Records contained in a dataset →
--- --- ---

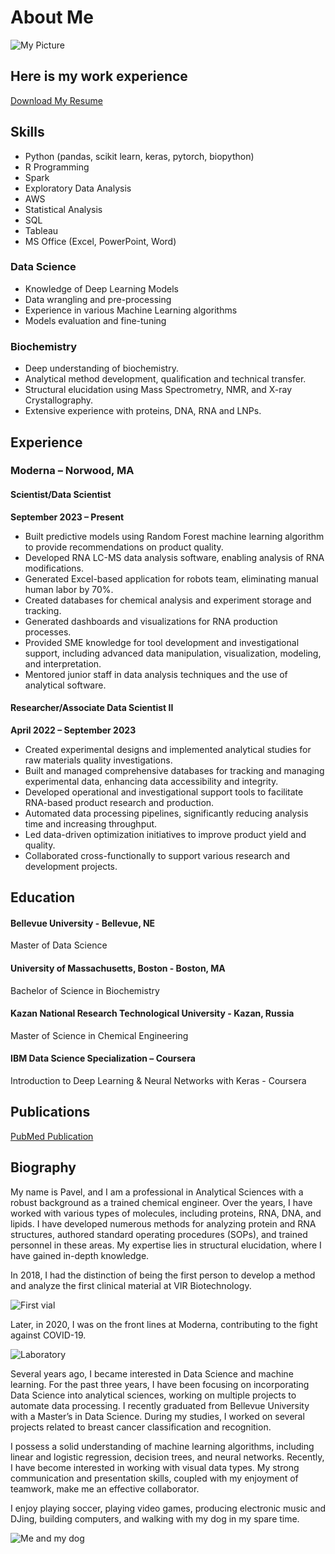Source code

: # About Me
![My Picture](/assets/images/Me.png)

## Here is my work experience
[Download My Resume](assets/Pavel_Makarov_Resume.pdf)


## Skills
- Python (pandas, scikit learn, keras, pytorch, biopython)
- R Programming
- Spark
- Exploratory Data Analysis
- AWS
- Statistical Analysis
- SQL
- Tableau
- MS Office (Excel, PowerPoint, Word)

### Data Science
- Knowledge of Deep Learning Models
- Data wrangling and pre-processing
- Experience in various Machine Learning algorithms
- Models evaluation and fine-tuning

### Biochemistry
- Deep understanding of biochemistry.
- Analytical method development, qualification and technical transfer.
- Structural elucidation using Mass Spectrometry, NMR, and X-ray Crystallography.
- Extensive experience with proteins, DNA, RNA and LNPs.

## Experience
### Moderna – Norwood, MA
#### Scientist/Data Scientist 
**September 2023 – Present**
- Built predictive models using Random Forest machine learning algorithm to provide recommendations on product quality.
- Developed RNA LC-MS data analysis software, enabling analysis of RNA modifications.
- Generated Excel-based application for robots team, eliminating manual human labor by 70%.
- Created databases for chemical analysis and experiment storage and tracking.
- Generated dashboards and visualizations for RNA production processes.
- Provided SME knowledge for tool development and investigational support, including advanced data manipulation, visualization, modeling, and interpretation.
- Mentored junior staff in data analysis techniques and the use of analytical software.

#### Researcher/Associate Data Scientist II 
**April 2022 – September 2023**
- Created experimental designs and implemented analytical studies for raw materials quality investigations.
- Built and managed comprehensive databases for tracking and managing experimental data, enhancing data accessibility and integrity.
- Developed operational and investigational support tools to facilitate RNA-based product research and production.
- Automated data processing pipelines, significantly reducing analysis time and increasing throughput.
- Led data-driven optimization initiatives to improve product yield and quality.
- Collaborated cross-functionally to support various research and development projects.



## Education

#### Bellevue University - Bellevue, NE
Master of Data Science

####  University of Massachusetts, Boston - Boston, MA
Bachelor of Science in Biochemistry

#### Kazan National Research Technological University - Kazan, Russia
Master of Science in Chemical Engineering

#### IBM Data Science Specialization – Coursera
Introduction to Deep Learning & Neural Networks with Keras - Coursera

## Publications
[PubMed Publication](https://pubmed.ncbi.nlm.nih.gov/29947151/)

## Biography
My name is Pavel, and I am a professional in Analytical Sciences with a robust background as a trained chemical engineer.
Over the years, I have worked with various types of molecules, including proteins, RNA, DNA, and lipids.
I have developed numerous methods for analyzing protein and RNA structures, authored standard operating procedures (SOPs), and trained personnel in these areas. My expertise lies in structural elucidation, where I have gained in-depth knowledge. 

In 2018, I had the distinction of being the first person to develop a method and analyze the first clinical material at VIR Biotechnology. 

![First vial](/assets/images/with_vial.png)

Later, in 2020, I was on the front lines at Moderna, contributing to the fight against COVID-19. 

![Laboratory](/assets/images/lab.png)

Several years ago, I became interested in Data Science and machine learning. For the past three years, I have been focusing on incorporating Data Science into analytical sciences, working on multiple projects to automate data processing. I recently graduated from Bellevue University with a Master’s in Data Science. 
During my studies, I worked on several projects related to breast cancer classification and recognition. 

I possess a solid understanding of machine learning algorithms, including linear and logistic regression, decision trees, and neural networks. Recently, I have become interested in working with visual data types. 
My strong communication and presentation skills, coupled with my enjoyment of teamwork, make me an effective collaborator. 

I enjoy playing soccer, playing video games, producing electronic music and DJing, building computers, and walking with my dog in my spare time.

![Me and my dog](/assets/images/with_chester.png)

--- --- ---

Task statement → Using the records above, output their complete text exactly, minus any images.

Completed exercise →
Source code

: # About Me
![My Picture](/assets/images/Me.png)

## Here is my work experience
[Download My Resume](assets/Pavel_Makarov_Resume.pdf)


## Skills
- Python (pandas, scikit learn, keras, pytorch, biopython)
- R Programming
- Spark
- Exploratory Data Analysis
- AWS
- Statistical Analysis
- SQL
- Tableau
- MS Office (Excel, PowerPoint, Word)

### Data Science
- Knowledge of Deep Learning Models
- Data wrangling and pre-processing
- Experience in various Machine Learning algorithms
- Models evaluation and fine-tuning

### Biochemistry
- Deep understanding of biochemistry.
- Analytical method development, qualification and technical transfer.
- Structural elucidation using Mass Spectrometry, NMR, and X-ray Crystallography.
- Extensive experience with proteins, DNA, RNA and LNPs.

## Experience
### Moderna – Norwood, MA
#### Scientist/Data Scientist 
**September 2023 – Present**
- Built predictive models using Random Forest machine learning algorithm to provide recommendations on product quality.
- Developed RNA LC-MS data analysis software, enabling analysis of RNA modifications.
- Generated Excel-based application for robots team, eliminating manual human labor by 70%.
- Created databases for chemical analysis and experiment storage and tracking.
- Generated dashboards and visualizations for RNA production processes.
- Provided SME knowledge for tool development and investigational support, including advanced data manipulation, visualization, modeling, and interpretation.
- Mentored junior staff in data analysis techniques and the use of analytical software.

#### Researcher/Associate Data Scientist II 
**April 2022 – September 2023**
- Created experimental designs and implemented analytical studies for raw materials quality investigations.
- Built and managed comprehensive databases for tracking and managing experimental data, enhancing data accessibility and integrity.
- Developed operational and investigational support tools to facilitate RNA-based product research and production.
- Automated data processing pipelines, significantly reducing analysis time and increasing throughput.
- Led data-driven optimization initiatives to improve product yield and quality.
- Collaborated cross-functionally to support various research and development projects.



## Education

#### Bellevue University - Bellevue, NE
Master of Data Science

####  University of Massachusetts, Boston - Boston, MA
Bachelor of Science in Biochemistry

#### Kazan National Research Technological University - Kazan, Russia
Master of Science in Chemical Engineering

#### IBM Data Science Specialization – Coursera
Introduction to Deep Learning & Neural Networks with Keras - Coursera

## Publications
[PubMed Publication](https://pubmed.ncbi.nlm.nih.gov/29947151/)

## Biography
My name is Pavel, and I am a professional in Analytical Sciences with a robust background as a trained chemical engineer.
Over the years, I have worked with various types of molecules, including proteins, RNA, DNA, and lipids.
I have developed numerous methods for analyzing protein and RNA structures, authored standard operating procedures (SOPs), and trained personnel in these areas. My expertise lies in structural elucidation, where I have gained in-depth knowledge. 

In 2018, I had the distinction of being the first person to develop a method and analyze the first clinical material at VIR Biotechnology. 

![First vial](/assets/images/with_vial.png)

Later, in 2020, I was on the front lines at Moderna, contributing to the fight against COVID-19. 

![Laboratory](/assets/images/lab.png)

Several years ago, I became interested in Data Science and machine learning. For the past three years, I have been focusing on incorporating Data Science into analytical sciences, working on multiple projects to automate data processing. I recently graduated from Bellevue University with a Master’s in Data Science. 
During my studies, I worked on several projects related to breast cancer classification and recognition. 

I possess a solid understanding of machine learning algorithms, including linear and logistic regression, decision trees, and neural networks. Recently, I have become interested in working with visual data types. 
My strong communication and presentation skills, coupled with my enjoyment of teamwork, make me an effective collaborator. 

I enjoy playing soccer, playing video games, producing electronic music and DJing, building computers, and walking with my dog in my spare time.

![Me and my dog](/assets/images/with_chester.png)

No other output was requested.